As an international treaty, the Convention on Wetlands (adopted in the Iranian city of Ramsar on 2 February 1971) has always underlined the obligations of Contracting Parties, pursuant to Article 5, to cooperate in the management of shared wetland sites, i.e. sites that cross international boundaries. Furthermore, Article 3.1 of the Convention indicates that cooperation should extend to all shared wetlands, whether Ramsar-listed or not. On the road towards this goal, this publication provides an important milestone by summarizing the findings of a first important phase, the phase of information collection, inventory and assessment of wetland values and functions.

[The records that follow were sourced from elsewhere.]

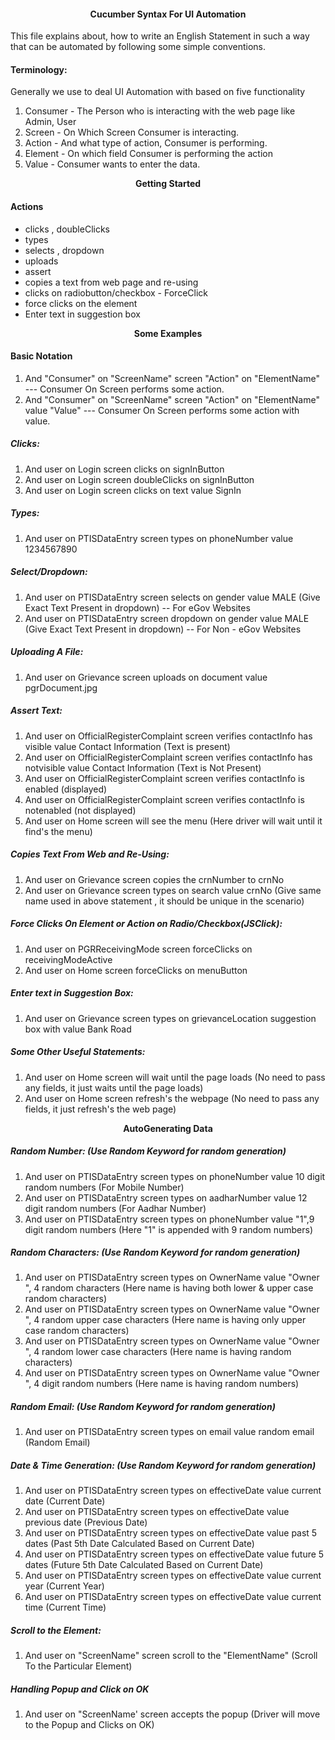 <h4><p align="center">Cucumber Syntax For UI Automation</p></h4>

This file explains about, how to write an English Statement in such a way that can be automated by following some simple conventions.

#### Terminology:
Generally we use to deal UI Automation with based on five functionality

1. Consumer - The Person who is interacting with the web page like Admin, User
2. Screen   - On Which Screen Consumer is interacting.
3. Action   - And what type of action, Consumer is performing.
4. Element  - On which field Consumer is performing the action
5. Value    - Consumer wants to enter the data.

<p align="center"><b>Getting Started</b></p>

#### Actions
* clicks , doubleClicks 
* types
* selects , dropdown
* uploads
* assert
* copies a text from web page and re-using
* clicks on radiobutton/checkbox - ForceClick
* force clicks on the element
* Enter text in suggestion box

<p align="center"><b>Some Examples</b></p>                           

#### Basic Notation

1) And "Consumer" on "ScreenName" screen "Action" on "ElementName" --- Consumer On Screen performs some action.
2) And "Consumer" on "ScreenName" screen "Action" on "ElementName" value "Value" --- Consumer On Screen performs some action with value.

##### Clicks:

1) And user on Login screen clicks on signInButton
2) And user on Login screen doubleClicks on signInButton
3) And user on Login screen clicks on text value SignIn

##### Types:

1) And user on PTISDataEntry screen types on phoneNumber value 1234567890

##### Select/Dropdown:

1) And user on PTISDataEntry screen selects on gender value MALE (Give Exact Text Present in dropdown) -- For eGov Websites
1) And user on PTISDataEntry screen dropdown on gender value MALE (Give Exact Text Present in dropdown) -- For Non - eGov Websites

##### Uploading A File:

1) And user on Grievance screen uploads on document value pgrDocument.jpg

##### Assert Text: 

1) And user on OfficialRegisterComplaint screen verifies contactInfo has visible value Contact Information (Text is present)
2) And user on OfficialRegisterComplaint screen verifies contactInfo has notvisible value Contact Information (Text is Not Present)
3) And user on OfficialRegisterComplaint screen verifies contactInfo is enabled (displayed)
4) And user on OfficialRegisterComplaint screen verifies contactInfo is notenabled (not displayed)
5) And user on Home screen will see the menu (Here driver will wait until it find's the menu)

##### Copies Text From Web and Re-Using:

1) And user on Grievance screen copies the crnNumber to crnNo
2) And user on Grievance screen types on search value crnNo (Give same name used in above statement , it should be unique in the scenario)

##### Force Clicks On Element or Action on Radio/Checkbox(JSClick):

1) And user on PGRReceivingMode screen forceClicks on receivingModeActive
1) And user on Home screen forceClicks on menuButton

##### Enter text in Suggestion Box:

1) And user on Grievance screen types on grievanceLocation suggestion box with value Bank Road

##### Some Other Useful Statements: 

1) And user on Home screen will wait until the page loads (No need to pass any fields, it just waits until the page loads)
2) And user on Home screen refresh's the webpage (No need to pass any fields, it just refresh's the web page)

<p align="center"><b>AutoGenerating Data</b></p>                      

##### Random Number: (Use Random Keyword for random generation)

1) And user on PTISDataEntry screen types on phoneNumber value 10 digit random numbers  (For Mobile Number)                     
2) And user on PTISDataEntry screen types on aadharNumber value 12 digit random numbers  (For Aadhar Number)                     
3) And user on PTISDataEntry screen types on phoneNumber value "1",9 digit random numbers (Here "1" is appended with 9 random numbers)

##### Random Characters: (Use Random Keyword for random generation)

1) And user on PTISDataEntry screen types on OwnerName value "Owner ", 4 random characters  (Here name is having both lower & upper case random characters)                  
2) And user on PTISDataEntry screen types on OwnerName value "Owner ", 4 random upper case characters  (Here name is having only upper case random characters)                  
3) And user on PTISDataEntry screen types on OwnerName value "Owner ", 4 random lower case characters  (Here name is having random characters)                  
4) And user on PTISDataEntry screen types on OwnerName value "Owner ", 4 digit random numbers  (Here name is having random numbers)                    

##### Random Email: (Use Random Keyword for random generation)

1) And user on PTISDataEntry screen types on email value random email (Random Email)

##### Date & Time Generation: (Use Random Keyword for random generation)

1) And user on PTISDataEntry screen types on effectiveDate value current date  (Current Date)                    
2) And user on PTISDataEntry screen types on effectiveDate value previous date  (Previous Date)                    
3) And user on PTISDataEntry screen types on effectiveDate value past 5 dates  (Past 5th Date Calculated Based on Current Date)                    
4) And user on PTISDataEntry screen types on effectiveDate value future 5 dates  (Future 5th Date Calculated Based on Current Date)                    
5) And user on PTISDataEntry screen types on effectiveDate value current year  (Current Year)                    
6) And user on PTISDataEntry screen types on effectiveDate value current time  (Current Time)                    

##### Scroll to the Element:

1) And user on "ScreenName" screen scroll to the "ElementName" (Scroll To the Particular Element)
                     

##### Handling Popup and Click on OK

1) And user on "ScreenName' screen accepts the popup (Driver will move to the Popup and Clicks on OK)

During times of national isolation and occasional mistrust between neighbouring countries, inaccessible bogs and waterlogged forest areas were adequate places to install international borders, only to be crossed by wild animals and possibly also some smugglers. Nowadays, times are changing: former isolated zones of political influence open up and European integration is progressing rapidly. As a consequence, the wild places described in this brochure receive increasing attention in their own right: for the hydrological functions that their ecosystems perform, and for the natural heritage they contain. They are rich places of life, harboring flora and fauna species of all sorts. Downstream and in the river valley floodplains, drainage works and the intensification of agricultural practices put increased pressure on wet grasslands, small ponds and marshes surrounded by arable land. Especially in the coastal area and along lakeshores, increased numbers of visitors, in pursuit of leisure activities such as angling, fishing, hunting, swimming, boating and other forms of water sports, discover these valuable, but fragile, landscapes. Areas that were formerly moved apart by international borders, and inaccessible to the general public, now attract the interest of regional planners and economically minded resource users. Transboundary wetland ecosystems along international borders are thus coming to the forefront of our time's challenges to conciliate the conservation of natural resources and cultural heritage with the requirements of sustainable social and economic development at local level.

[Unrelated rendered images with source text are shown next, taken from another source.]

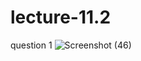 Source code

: # lecture-11.2

question 1
![Screenshot (46)](https://github.com/krimisha-bhanderi/lecture-11.2/assets/131655711/58b3ec8b-fd9a-4179-b813-9c921a0b0986)
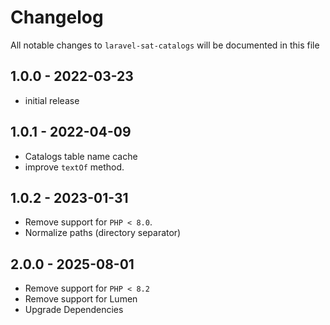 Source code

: # Changelog

All notable changes to `laravel-sat-catalogs` will be documented in this file

## 1.0.0 - 2022-03-23

- initial release


## 1.0.1 - 2022-04-09

- Catalogs table name cache
- improve `textOf` method.


## 1.0.2 - 2023-01-31

- Remove support for `PHP < 8.0`.
- Normalize paths (directory separator)

## 2.0.0 - 2025-08-01

- Remove support for `PHP < 8.2`
- Remove support for Lumen
- Upgrade Dependencies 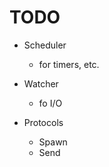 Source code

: # TODO

- Scheduler
    - for timers, etc.

- Watcher
    - fo I/O

- Protocols
    - Spawn
    - Send

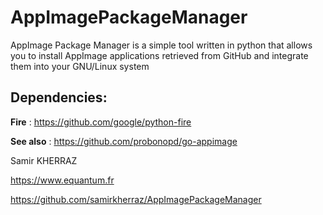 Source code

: # AppImagePackageManager

AppImage Package Manager is a simple tool written in python  that allows you to install AppImage applications retrieved from GitHub and integrate them into your GNU/Linux system 

## Dependencies:
**Fire** : https://github.com/google/python-fire

**See also** : https://github.com/probonopd/go-appimage

Samir KHERRAZ

https://www.equantum.fr

https://github.com/samirkherraz/AppImagePackageManager
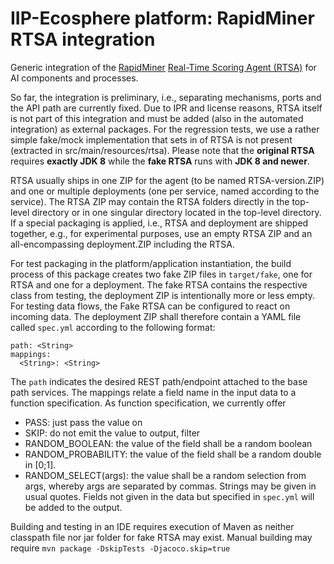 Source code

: # IIP-Ecosphere platform: RapidMiner RTSA integration

Generic integration of the [RapidMiner](https://rapidminer.com) [Real-Time Scoring Agent (RTSA)](https://docs.rapidminer.com/latest/scoring-agent/install/) for AI components and processes.

So far, the integration is preliminary, i.e., separating mechanisms, ports and the API path are currently fixed. Due to IPR and license reasons, RTSA itself is not part of this integration and must be added (also in the automated  integration) as external packages. For the regression tests, we use a rather simple fake/mock implementation that sets in of RTSA is not present (extracted in src/main/resources/rtsa). Please note that the **original RTSA** requires **exactly JDK 8** while the **fake RTSA** runs with **JDK 8 and newer**.

RTSA usually ships in one ZIP for the agent (to be named RTSA-version.ZIP) and one or multiple deployments (one per service, named according to the service). The RTSA ZIP may contain the RTSA folders directly in the top-level directory or in one singular directory located in the top-level directory. If a special packaging is applied, i.e., RTSA and deployment are shipped together, e.g., for experimental purposes, use an empty RTSA ZIP and an all-encompassing deployment.ZIP including the RTSA.

For test packaging in the platform/application instantiation, the build process of this package creates two fake ZIP files in `target/fake`, one for RTSA and one for a deployment. The fake RTSA contains the respective class from testing, the deployment ZIP is intentionally more or less empty. For testing data flows, the Fake RTSA can be configured to react on incoming data. The deployment ZIP shall therefore contain a YAML file called `spec.yml` according to the following format:

    path: <String>
    mappings:
      <String>: <String>

The `path` indicates the desired REST path/endpoint attached to the base path services. The mappings relate a field name in the input data to a function specification. As function specification, we currently offer 
- PASS: just pass the value on
- SKIP: do not emit the value to output, filter
- RANDOM_BOOLEAN: the value of the field shall be a random boolean
- RANDOM_PROBABILITY: the value of the field shall be a random double in [0;1]. 
- RANDOM_SELECT(args): the value shall be a random selection from args, whereby args are separated by commas. Strings may be given in usual quotes.
Fields not given in the data but specified in `spec.yml` will be added to the output. 

Building and testing in an IDE requires execution of Maven as neither classpath file nor jar folder for fake RTSA may exist.
Manual building may require `mvn package -DskipTests -Djacoco.skip=true`

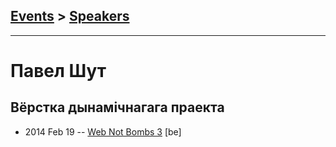 ## [Events](../README.md) > [Speakers](../speakers.md)
---

# Павел Шут

## Вёрстка дынамічнагага праекта
- 2014 Feb 19 -- [Web Not Bombs 3](https://www.youtube.com/watch?v=cBPAHutLnXk) [be]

OMPO took up the challenge set out by the Convention and started work on these shared sites in 2001, with additional project support from the Ramsar Small Grants Fund. Two years later, at the time of publication of this overview, one major transboundary Ramsar Site has already been established in the Cepkeliai-Kotra wetland complex by the Lithuanian and Belarusian authorities. It provides the central node in the chain of the nine transboundary areas presented in this brochure. Hopefully, other Ramsar Site designations will follow in due course. As pointed out again and again in the individual chapters, Ramsar Site designation in both adjacent countries is in most cases a real help to support a common management approach. Information compiled recently and summarized in this publication provides convincing arguments to this end. It also sets a standard on how best to make use of Ramsar's approach to collect wetland site data for inventory and assessment, by following closely the structure of the "Ramsar Information Sheet" (RIS) adopted by the Contracting Parties. The RIS provides a standardized format for recording data about Ramsar Sites, to be entered into the Ramsar Sites Database. A particular service that is becoming publicly accessible on the Internet via http://www.wetlands.org/RSDB/default.htm. The use of satellite imagery and the detailed site maps reproduced here are particularly useful to illustrate the peculiarities of the nine transboundary sites presented in detail. Together with the lists of names and illustrations of species and natural habitats, the book provides valuable data, not only for the manager and administrator of protected areas at local, national and European level, but also for the interested public at large. Cross-reference with the European Union classification is taken care of and the criteria of international importance for Ramsar listing are provided in detail. This will satisfy the professional reader.
Overall, a publication rich in information and content and very pleasant to the eye. I recommend it wholeheartedly to a wide readership. May this brochure become an efficient tool for the steps now necessary to elaborate common management and conservation approaches in the near future.